Pick up at the line with "per second without". Write it out exactly, along with each later line through the end of the data, and nothing more.

### RECORDED INFORMATION

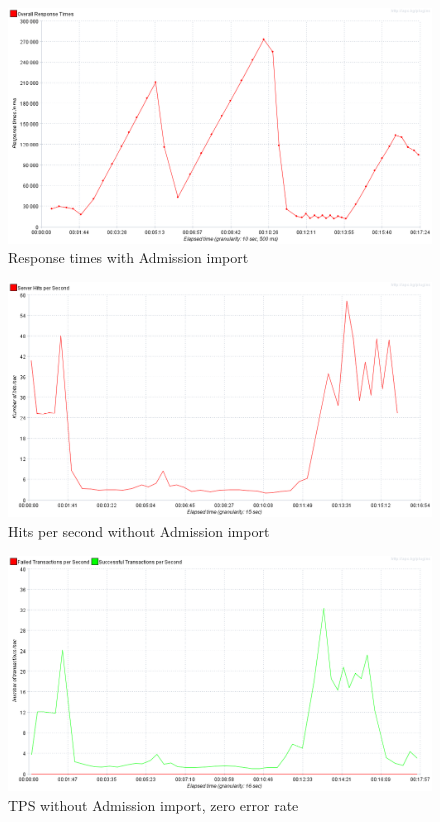 	\begin{figure}[h]
		\label{fig:jmeter:response_times_over_time_250_with_admission_import}
		\centering
		\includegraphics[width=12cm]{figures/jmeter/response_times_over_time_250_with_admission_import}
		\caption{Response times with Admission import}
	\end{figure}

	\begin{figure}[h]
		\label{fig:jmeter:hits_per_second_250_without_admission_import}
		\centering
		\includegraphics[width=12cm]{figures/jmeter/hits_per_second_250_without_admission_import}
		\caption{Hits per second without Admission import}
	\end{figure}

	\begin{figure}[h]
		\label{fig:jmeter:tps_250_without_admission_import}
		\centering
		\includegraphics[width=12cm]{figures/jmeter/tps_250_without_admission_import}
		\caption{TPS without Admission import, zero error rate}
	\end{figure}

######

→ **RESPONSE TO THIS EXERCISE**
		\caption{Hits per second without Admission import}
	\end{figure}

	\begin{figure}[h]
		\label{fig:jmeter:tps_250_without_admission_import}
		\centering
		\includegraphics[width=12cm]{figures/jmeter/tps_250_without_admission_import}
		\caption{TPS without Admission import, zero error rate}
	\end{figure}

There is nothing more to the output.